When a PanDA Pilot becomes available, it requests a job to execute from the
Job Dispatcher module of the PanDA Server (Fig.~\ref{fig:architecture}:11).
The Job Dispatcher interrogates the Task Buffer module for a job which is
bound to the site of that pilot and ready to be executed. Task Buffer checks
the global queue (i.e., the PanDA database) and returns a job to the Job
Dispatcher if one is available. The Job Dispatcher dispatches that job to the
PanDA Pilot (Fig.~\ref{fig:architecture}:12).

Upon receiving a job, a PanDA Pilot starts a monitoring process and forks a
subprocess for the execution of the job's payload. Input data are transferred
from the stage-in location (Fig.~\ref{fig:architecture}:13) and the job's
payload is executed (Fig.~\ref{fig:architecture}:14). Once completed, output
is transferred to the staging-out location (Fig.~\ref{fig:architecture}:15).

The Data Service module of the PanDA Server tracks and collects the output
generated by each job (Fig.~\ref{fig:architecture}:16), updating jobs'
attributes via the Task Buffer module (Fig.~\ref{fig:architecture}:17). When
the output of all the jobs of a task are retrieved, it is made available to
the user via PanDA Server. When a task is submitted to JEDI, task is instead
marked as done (Fig.~\ref{fig:architecture}:18) and the result of its
execution is made available to the user by JEDI
(Fig.~\ref{fig:architecture}:19).

% ---------------------------------------------------------------------------
\subsection{Job-State Definitions in PanDA}
\label{subsec:jobstatedefs}

The lifecycle of the job in the PanDA system is splitted to the series of
consequently changing states. Each state literally coupled with the PanDA job
status used by the different algorithms and monitoring. Status reflect the
current step of the job processing since the job submitted to the system,
transferred to the particular resource and finally executed.

% For two-column wide figures use
\begin{figure*}
% Use the relevant command to insert your figure file.
% For example, with the graphicx package use
  \includegraphics[width=0.75\textwidth]{images/job-state-diagram.png}
% figure caption is below the figure
\caption{This is a job state transitions model diagram for PanDA.}
\label{fig:jobstates}
\end{figure*}

Job injected into the system by the JEDI in ATLAS or by the PanDA client in
general case is persist as so-called job parameters object and corresponds to
the ``Pending'' status. Job parameters are the object where job definition is
unsorted and all parameters are placed in a string.
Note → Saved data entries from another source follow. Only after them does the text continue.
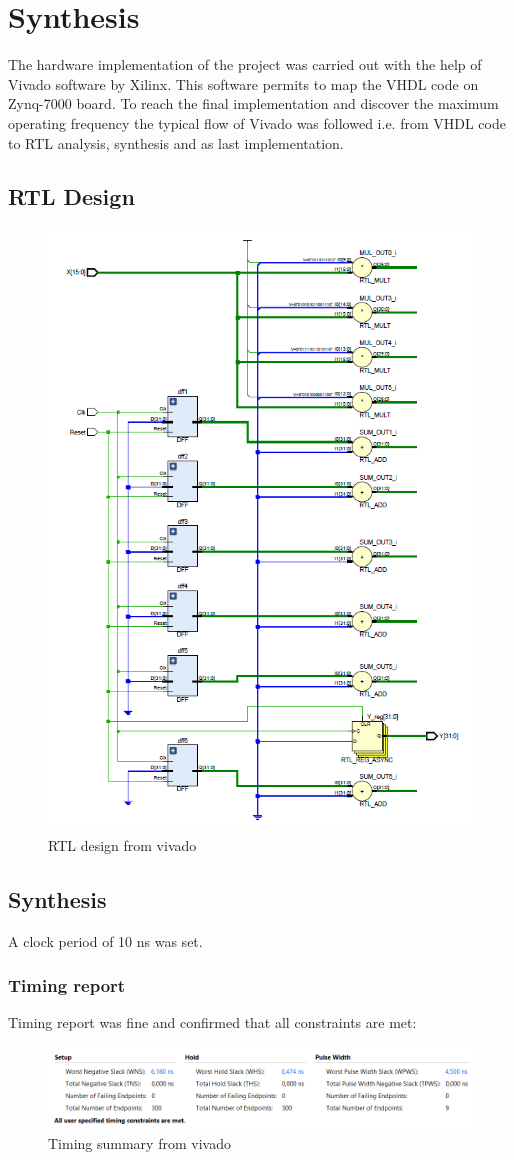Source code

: \section{Synthesis} %
The hardware implementation of the project was carried out with the help of Vivado software by Xilinx. This software permits to map the VHDL code on Zynq-7000 board. To reach the final implementation and discover the maximum operating frequency the typical flow of Vivado was followed i.e. from VHDL code to RTL analysis, synthesis and as last implementation.
\label{sec:synthesis_and_implementation}
\subsection{RTL Design}
\begin{figure}[H]
  \centering
  \includegraphics[width=0.7\linewidth]{./images/schematic.PNG}
  \caption{RTL design from vivado}
  \label{fig:schematic}
\end{figure}
\clearpage
\subsection{Synthesis}
A clock period of 10 ns was set.

\subsubsection{Timing report} %
\label{ssub:timing_report}
Timing report was fine and confirmed that all constraints are met:
\begin{figure}[H]
  \centering
  \includegraphics[width=0.9\linewidth]{./images/timing.PNG}
  \caption{Timing summary from vivado}
  \label{fig:timing}
\end{figure}


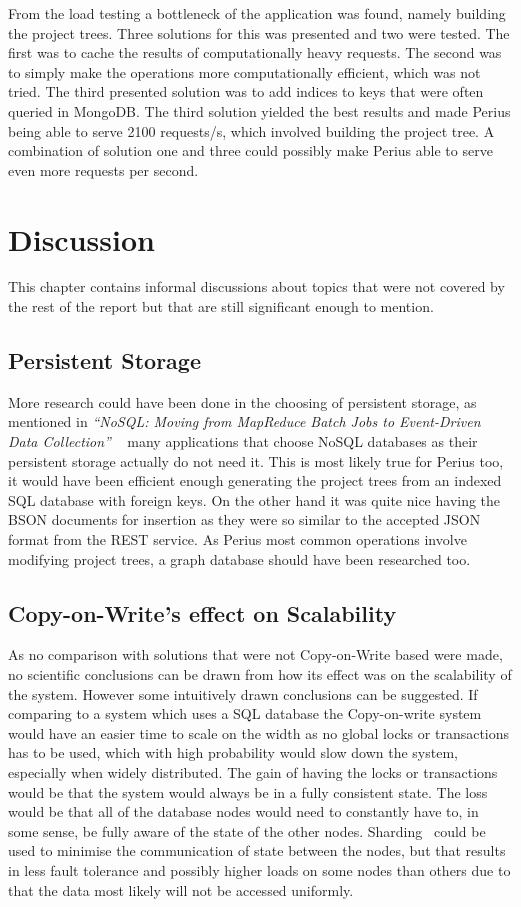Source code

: \documentclass[a4paper,12pt]{article}
\begin{document}
\par From the load testing a bottleneck of the application was found, namely building the project
trees. Three solutions for this was presented and two were tested. The first was to cache the
results of computationally heavy requests. The second was to simply make the operations more
computationally efficient, which was not tried. The third presented solution was to add indices to
keys that were often queried in MongoDB. The third solution yielded the best results and made Perius
being able to serve 2100 requests/s, which involved building the project tree. A combination of
solution one and three could possibly make Perius able to serve even more requests per second.

\restoregeometry
\newpage
\section{Discussion}
This chapter contains informal discussions about topics that were not covered by the rest of the
report but that are still significant enough to mention.

\subsection{Persistent Storage}
More research could have been done in the choosing of persistent storage, as mentioned in 
\textit{``NoSQL: Moving from MapReduce Batch Jobs to Event-Driven Data Collection''}
~\cite{KLINGSBO} many applications that choose NoSQL databases as their persistent storage 
actually do not need it. This is most likely true for Perius too, it would have been efficient 
enough generating the project trees from an indexed SQL database with foreign keys. On the 
other hand it was quite nice having the BSON documents for insertion as they were so similar 
to the accepted JSON format from the REST service. As Perius most common operations involve 
modifying project trees, a graph database should have been researched too.

\subsection{Copy-on-Write's effect on Scalability}
As no comparison with solutions that were not Copy-on-Write based were made, no scientific
conclusions can be drawn from how its effect was on the scalability of the system. However some
intuitively drawn conclusions can be suggested. If comparing to a system which uses a SQL database
the Copy-on-write system would have an easier time to scale on the width as no global locks or
transactions has to be used, which with high probability would slow down the system, especially when
widely distributed.
The gain of having the locks or transactions would be that the system would
always be in a fully consistent state. The loss would be that all of the database nodes would need
to constantly have to, in some sense, be fully aware of the state of the other nodes.
Sharding~\cite{SHARDING} could be used to minimise the communication of state between the nodes, but
that results in less fault tolerance and possibly higher loads on some nodes than others due to that
the data most likely will not be accessed uniformly.
\end{document}
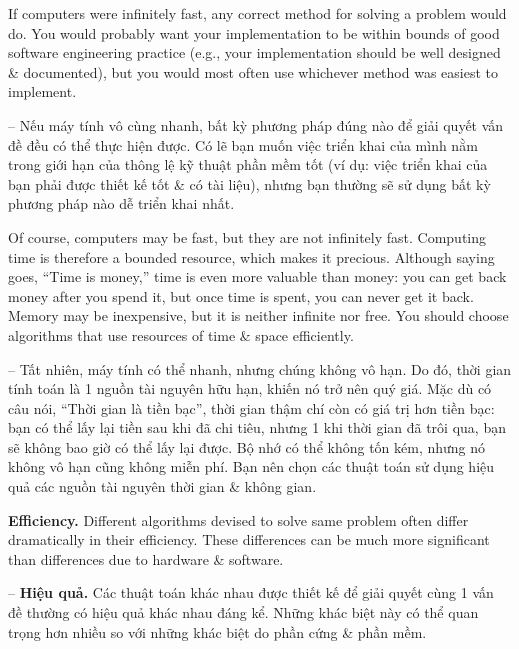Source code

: \documentclass{article}
\begin{document}
\begin{itemize}
\begin{itemize}
\begin{itemize}
            If computers were infinitely fast, any correct method for solving a problem would do. You would probably want your implementation to be within bounds of good software engineering practice (e.g., your implementation should be well designed \& documented), but you would most often use whichever method was easiest to implement.
            
            -- Nếu máy tính vô cùng nhanh, bất kỳ phương pháp đúng nào để giải quyết vấn đề đều có thể thực hiện được. Có lẽ bạn muốn việc triển khai của mình nằm trong giới hạn của thông lệ kỹ thuật phần mềm tốt (ví dụ: việc triển khai của bạn phải được thiết kế tốt \& có tài liệu), nhưng bạn thường sẽ sử dụng bất kỳ phương pháp nào dễ triển khai nhất.
            
            Of course, computers may be fast, but they are not infinitely fast. Computing time is therefore a bounded resource, which makes it precious. Although saying goes, ``Time is money,'' time is even more valuable than money: you can get back money after you spend it, but once time is spent, you can never get it back. Memory may be inexpensive, but it is neither infinite nor free. You should choose algorithms that use resources of time \& space efficiently.
            
            -- Tất nhiên, máy tính có thể nhanh, nhưng chúng không vô hạn. Do đó, thời gian tính toán là 1 nguồn tài nguyên hữu hạn, khiến nó trở nên quý giá. Mặc dù có câu nói, ``Thời gian là tiền bạc'', thời gian thậm chí còn có giá trị hơn tiền bạc: bạn có thể lấy lại tiền sau khi đã chi tiêu, nhưng 1 khi thời gian đã trôi qua, bạn sẽ không bao giờ có thể lấy lại được. Bộ nhớ có thể không tốn kém, nhưng nó không vô hạn cũng không miễn phí. Bạn nên chọn các thuật toán sử dụng hiệu quả các nguồn tài nguyên thời gian \& không gian.
            
            {\bf Efficiency.} Different algorithms devised to solve same problem often differ dramatically in their efficiency. These differences can be much more significant than differences due to hardware \& software.
            
            -- {\bf Hiệu quả.} Các thuật toán khác nhau được thiết kế để giải quyết cùng 1 vấn đề thường có hiệu quả khác nhau đáng kể. Những khác biệt này có thể quan trọng hơn nhiều so với những khác biệt do phần cứng \& phần mềm.
            

\end{itemize}
\end{itemize}
\end{itemize}
\end{document}
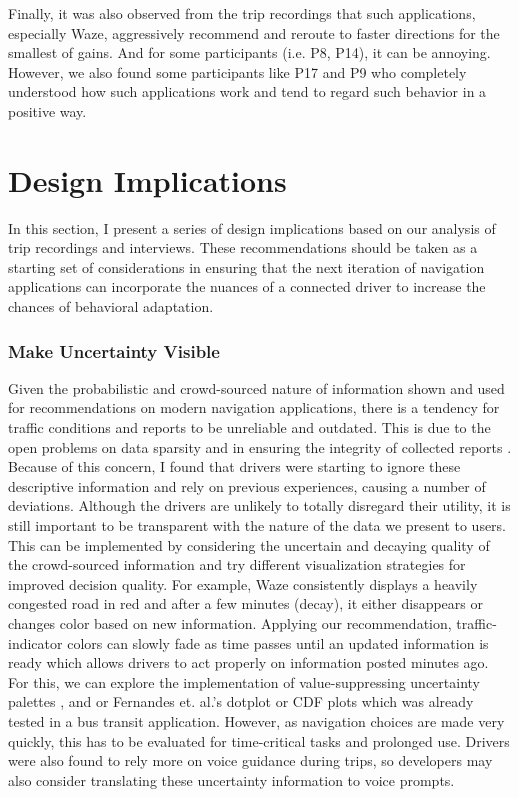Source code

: Finally, it was also observed from the trip recordings that such applications, especially Waze, aggressively recommend and reroute to faster directions for the smallest of gains. And for some participants (i.e. P8, P14), it can be annoying. However, we also found some participants like P17 and P9 who completely understood how such applications work and tend to regard such behavior in a positive way.

\section{Design Implications}
In this section, I present a series of design implications based on our analysis of trip recordings and interviews. These recommendations should be taken as a starting set of considerations in ensuring that the next iteration of navigation applications can incorporate the nuances of a connected driver to increase the chances of behavioral adaptation.

\subsubsection{Make Uncertainty Visible}
Given the probabilistic and crowd-sourced nature of information shown and used for recommendations on modern navigation applications, there is a tendency for traffic conditions and reports to be unreliable and outdated. This is due to the open problems on data sparsity and in ensuring the integrity of collected reports \cite{Attard2016TheSystems,QingYang2015TowardNetworks,Vyroubal2016MobileSystems}. Because of this concern, I found that drivers were starting to ignore these descriptive information and rely on previous experiences, causing a number of deviations. Although the drivers are unlikely to totally disregard their utility, it is still important to be transparent with the nature of the data we present to users. This can be implemented by considering the uncertain and decaying quality of the crowd-sourced information and try different visualization strategies for improved decision quality. For example, Waze consistently displays a heavily congested road in red and after a few minutes (decay), it either disappears or changes color based on new information. Applying our recommendation, traffic-indicator colors can slowly fade as time passes until an updated information is ready which allows drivers to act properly on information posted minutes ago. For this, we can explore the implementation of value-suppressing uncertainty palettes \cite{Correll2018Value-SuppressingPalettes}, and or Fernandes et. al.'s \cite{Fernandes2018UncertaintyDecision-Making} dotplot or CDF plots which was already tested in a bus transit application. However, as navigation choices are made very quickly, this has to be evaluated for time-critical tasks and prolonged use. Drivers were also found to rely more on voice guidance during trips, so developers may also consider translating these uncertainty information to voice prompts.

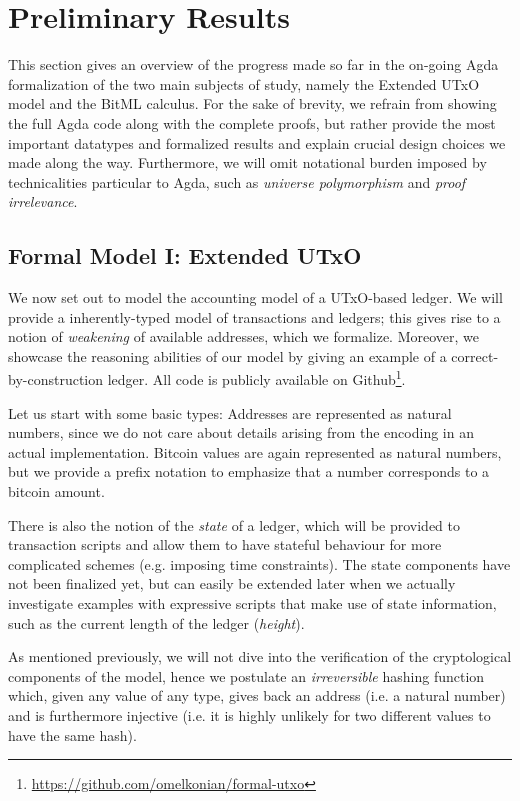 \documentclass[acmsmall,nonacm=true,screen=true]{acmart}
\newcommand\site[1]{\footnote{\url{#1}}}
\begin{document}
\section{Preliminary Results}
\label{sec:results}
This section gives an overview of the progress made so far in the on-going Agda formalization of the two main subjects of study,
namely the Extended UTxO model and the BitML calculus.
For the sake of brevity, we refrain from showing the full Agda code along with the complete proofs, but rather
provide the most important datatypes and formalized results and explain crucial design choices we made along the way.
Furthermore, we will omit notational burden imposed by technicalities particular to Agda, such as \textit{universe polymorphism}
and \textit{proof irrelevance}.

\subsection{Formal Model I: Extended UTxO} \label{subsec:eutxo}
We now set out to model the accounting model of a UTxO-based ledger.
We will provide a inherently-typed model of transactions and ledgers;
this gives rise to a notion of \textit{weakening} of available addresses, which we formalize.
Moreover, we showcase the reasoning abilities of our model by giving
an example of a correct-by-construction ledger.
All code is publicly available on Github\site{https://github.com/omelkonian/formal-utxo}.

Let us start with some basic types:
\UTXObasicTypes{}
Addresses are represented as natural numbers, since we do not care about details arising from the encoding in an
actual implementation. Bitcoin values are again represented as natural numbers, but we provide a prefix notation
to emphasize that a number corresponds to a bitcoin amount.

There is also the notion of the \textit{state} of a ledger, which will be provided to transaction scripts and allow
them to have stateful behaviour for more complicated schemes (e.g. imposing time constraints).
\UTXOstate{}
The state components have not been finalized yet, but can easily be extended later when we actually investigate
examples with expressive scripts that make use of state information, such as the current length of the ledger (\textit{height}).

As mentioned previously, we will not dive into the verification of the cryptological components of the model,
hence we postulate an \textit{irreversible} hashing function which, given any value of any type,
gives back an address (i.e. a natural number) and is furthermore injective (i.e. it is highly unlikely for two different
values to have the same hash).
\UTXOhash{}
\end{document}
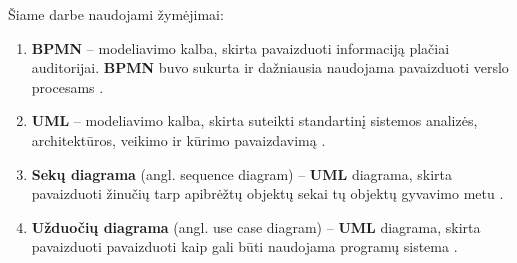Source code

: \documentclass{VUMIFInfBakalaurinis}
\begin{document}
Šiame darbe naudojami žymėjimai:
\begin{enumerate}
	\item \textbf{BPMN} – modeliavimo kalba, skirta pavaizduoti informaciją plačiai auditorijai. \textbf{BPMN} buvo sukurta ir dažniausia naudojama pavaizduoti verslo procesams \cite{bpmnFormal}.
	\item \textbf{UML} – modeliavimo kalba, skirta suteikti standartinį sistemos analizės, architektūros, veikimo ir kūrimo pavaizdavimą \cite{omgUmlFormal}.
	\item \textbf{Sekų diagrama} (angl. sequence diagram) – \textbf{UML} diagrama, skirta pavaizduoti žinučių tarp apibrėžtų objektų sekai tų objektų gyvavimo metu \cite{omgUmlFormal}.
	\item \textbf{Užduočių diagrama} (angl. use case diagram) – \textbf{UML} diagrama, skirta pavaizduoti pavaizduoti kaip gali būti naudojama programų sistema \cite{algUseCasesFromBpmn}.
\end{enumerate}

\appendix  %
\end{document}
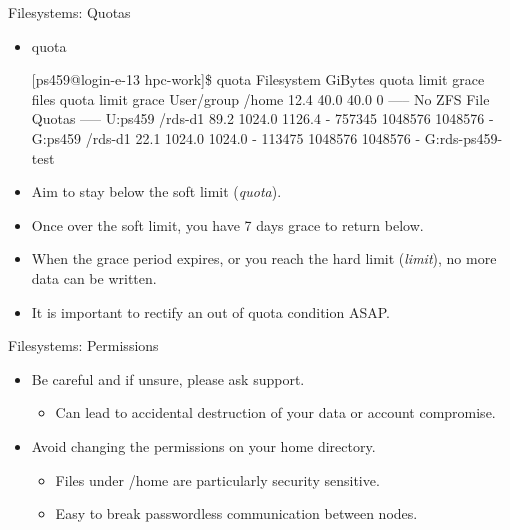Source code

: \begin{frame}[fragile]{Filesystems: Quotas}
\begin{itemize}
\item{quota}
\begin{semiverbatim}
\tiny
[ps459@login-e-13 hpc-work]\$ quota
Filesystem  GiBytes    quota   limit   grace    files    quota    limit   grace User/group
/home          12.4     40.0    40.0       0    ----- No ZFS File Quotas  ----- U:ps459
/rds-d1        89.2   1024.0  1126.4       -   757345  1048576  1048576       - G:ps459
/rds-d1        22.1   1024.0  1024.0       -   113475  1048576  1048576       - G:rds-ps459-test
\end{semiverbatim}
\item<1-|handout:1->{\alert{Aim to stay below the soft limit (\emph{quota}).}}
\item<2-|handout:1->{\alert{Once over the soft limit, you have 7 days grace to return below.}}
\item<3-|handout:2>{\alert{When the grace period expires, or you reach the hard limit (\emph{limit}), no more data can be written.}}
\item<4-|handout:2>{\alert{It is important to rectify an out of quota condition ASAP.}}
\end{itemize}
\end{frame}

\begin{frame}{Filesystems: Permissions}
\begin{itemize}
\item{\color{red}Be careful and if unsure, please ask support.}
\begin{itemize}
\item{Can lead to \alert{accidental destruction} of your data or \alert{account compromise}.}
\end{itemize}
\item{Avoid changing the permissions on your home directory.}
\begin{itemize}
\item{Files under /home are particularly security sensitive.}
\item{Easy to break passwordless communication between nodes.}
\end{itemize}
\end{itemize}
\end{frame}

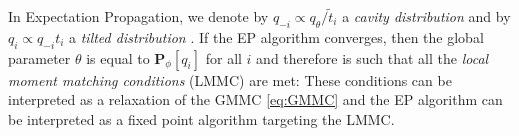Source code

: In Expectation Propagation, we denote by $q_{-i}\propto q_{\theta}/\tilde t_{i}$ a \emph{cavity distribution} and by $q_{i}\propto q_{-i}t_{i}$ a \emph{tilted distribution} \citep{gelman14}. If the EP algorithm converges, then the global parameter $\theta$ is equal to $\mathbf P_\phi[q_i]$ for all $i$ and therefore is such that all the \emph{local moment matching conditions} (LMMC) are met:
%
%
These conditions can be interpreted as a relaxation of the GMMC \eqref{eq:GMMC} and the EP algorithm can be interpreted as a fixed point algorithm targeting the LMMC.
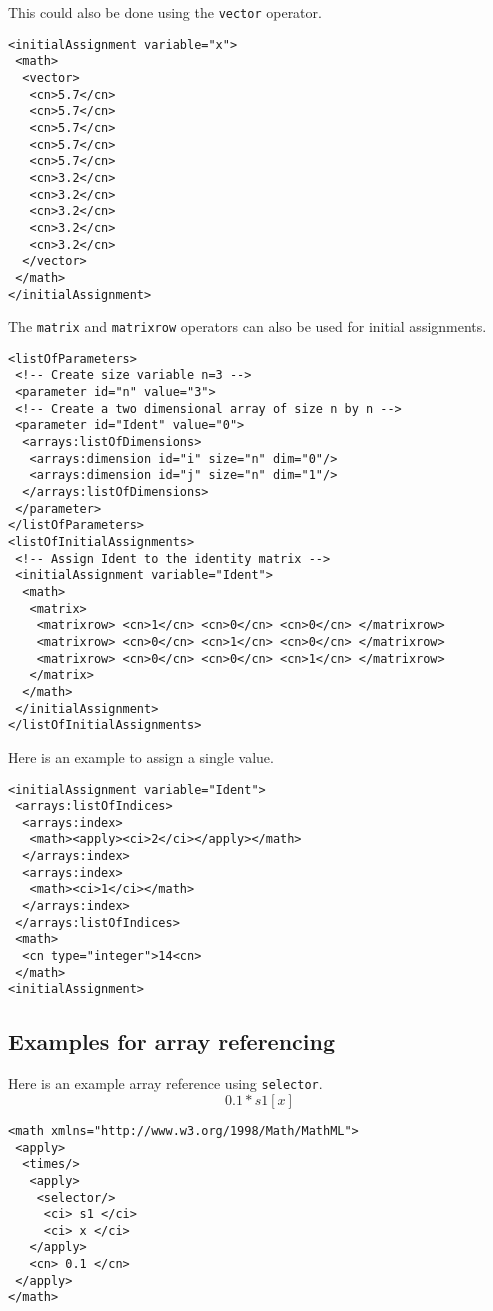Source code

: This could also be done using the {\tt vector} operator.

\begin{verbatim}
<initialAssignment variable="x"> 
 <math>
  <vector> 
   <cn>5.7</cn> 
   <cn>5.7</cn> 
   <cn>5.7</cn> 
   <cn>5.7</cn> 
   <cn>5.7</cn> 
   <cn>3.2</cn> 
   <cn>3.2</cn> 
   <cn>3.2</cn> 
   <cn>3.2</cn> 
   <cn>3.2</cn>
  </vector>
 </math>
</initialAssignment>
\end{verbatim}

The {\tt matrix} and {\tt matrixrow} operators can also be used for initial assignments.

\begin{verbatim}
<listOfParameters>
 <!-- Create size variable n=3 -->
 <parameter id="n" value="3"> 
 <!-- Create a two dimensional array of size n by n -->
 <parameter id="Ident" value="0"> 
  <arrays:listOfDimensions>
   <arrays:dimension id="i" size="n" dim="0"/>
   <arrays:dimension id="j" size="n" dim="1"/>
  </arrays:listOfDimensions>
 </parameter>
</listOfParameters>
<listOfInitialAssignments>
 <!-- Assign Ident to the identity matrix -->
 <initialAssignment variable="Ident">
  <math>
   <matrix> 
    <matrixrow> <cn>1</cn> <cn>0</cn> <cn>0</cn> </matrixrow>
    <matrixrow> <cn>0</cn> <cn>1</cn> <cn>0</cn> </matrixrow> 
    <matrixrow> <cn>0</cn> <cn>0</cn> <cn>1</cn> </matrixrow> 
   </matrix>
  </math> 
 </initialAssignment>
</listOfInitialAssignments>
\end{verbatim}

Here is an example to assign a single value. 

\begin{verbatim}
<initialAssignment variable="Ident"> 
 <arrays:listOfIndices>
  <arrays:index>
   <math><apply><ci>2</ci></apply></math>
  </arrays:index>
  <arrays:index>
   <math><ci>1</ci></math>
  </arrays:index>
 </arrays:listOfIndices>
 <math>
  <cn type="integer">14<cn>
 </math>
<initialAssignment>
\end{verbatim}

\subsection{Examples for array referencing}

Here is an example array reference using {\tt selector}.
\begin{displaymath}
0.1 * s1[x]
\end{displaymath}
\begin{verbatim}
<math xmlns="http://www.w3.org/1998/Math/MathML">
 <apply>
  <times/>
   <apply>
    <selector/>
     <ci> s1 </ci>
     <ci> x </ci> 
   </apply>
   <cn> 0.1 </cn>
 </apply>
</math>
\end{verbatim}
Sorting out parameters of
the job by dedicated DB fields job transferring into the ``Defined'' status.
On this stage the job is processed throw the brokerage algorithm and being
assigned to particular resource (PanDA queue) it is moved to ``Assigned''
status. Concurrently with that PanDA server checks availability of the input
data and needed SW at the resource. The job stays in the ``Waiting'' state
until data and the SW are ready and then it moved to the ``Activated''
status. Activated job is ready to be dispatched by its order to the next
corresponding pilot. Job dispatched and taken by the pilot is moved to the
``Sent'' status. Since this moment the handling of the job processing is
delegated to the pilot. Few next job states are corresponding represents the
steps of the job processing on the resource. Next ``Starting'' status means
that the pilot is starting the job on a worker node or local batch system.
The job running on a worker node marked as in ``Running'' status. Next states
progression is return to the handling by the server. When the job execution
is ended and output and log files are transferred then PanDA server either
pilot is responsible to register that files in the file catalog. At the same
time pilot return the server the final status of the job either it was
successful or the job failed. During this process the job stays in
``Holding'' status. PanDA server check the output files regularly by the cron
job and finally assign the final ``Finished'' or ``Failed'' status to the
job. Some additional statuses and two most important are ``Cancelled'' for
manually killed jobs or ``Closed'' - terminated by the system before
completing to be reassigned to another site.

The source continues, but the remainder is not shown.